Other influences which have been noted range from the corruption of the governing elite to the ungovernable vastness of the empire to the growing strength of the Germanic tribes and their constant incursions into Rome. The Roman military could no longer safeguard the borders as efficiently as they once had nor could the government as easily collect taxes in the provinces. The arrival of the Visigoths in the empire in the third century CE and their subsequent rebellions has also been cited a contributing factor in the decline.
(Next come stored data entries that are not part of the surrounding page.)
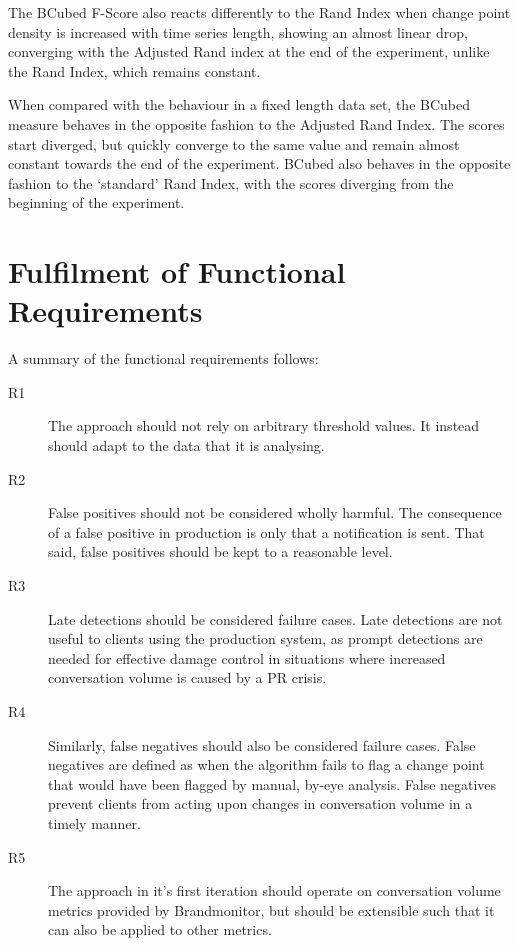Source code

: \documentclass[../main.tex]{subfiles}
\begin{document}
The BCubed F-Score also reacts differently to the Rand Index when change point density is increased with time series length, showing an almost linear drop, converging with the Adjusted Rand index at the end of the experiment, unlike the Rand Index, which remains constant.

When compared with the behaviour in a fixed length data set, the BCubed measure behaves in the opposite fashion to the Adjusted Rand Index. The scores start diverged, but quickly converge to the same value and remain almost constant towards the end of the experiment. BCubed also behaves in the opposite fashion to the `standard' Rand Index, with the scores diverging from the beginning of the experiment.

\section{Fulfilment of Functional Requirements}
\label{requirements fulfilment}

A summary of the functional requirements follows:

\begin{description}
    \item[R1] The approach should not rely on arbitrary threshold values. It instead should adapt to the data that it is analysing.
    \item[R2] False positives should not be considered wholly harmful. The consequence of a false positive in production is only that a notification is sent. That said, false positives should be kept to a reasonable level.
    \item[R3] Late detections should be considered failure cases. Late detections are not useful to clients using the production system, as prompt detections are needed for effective damage control in situations where increased conversation volume is caused by a PR crisis.
    \item[R4] Similarly, false negatives should also be considered failure cases. False negatives are defined as when the algorithm fails to flag a change point that would have been flagged by manual, by-eye analysis. False negatives prevent clients from acting upon changes in conversation volume in a timely manner.
    \item[R5] The approach in it's first iteration should operate on conversation volume metrics provided by Brandmonitor, but should be extensible such that it can also be applied to other metrics.
\end{description}
\end{document}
The Western Roman Empire officially ended 4 September 476 CE, when Emperor Romulus Augustus was deposed by the Germanic King Odoacer (though some historians date the end as 480 CE with the death of Julius Nepos). The Eastern Roman Empire continued on as the Byzantine Empire until 1453 CE, and though known early on as simply `the Roman Empire’, it did not much resemble that entity at all. The Western Roman Empire would become re-invented later as The Holy Roman Empire, but that construct, also, was far removed from the Roman Empire of antiquity and was an `empire’ in name only.(5)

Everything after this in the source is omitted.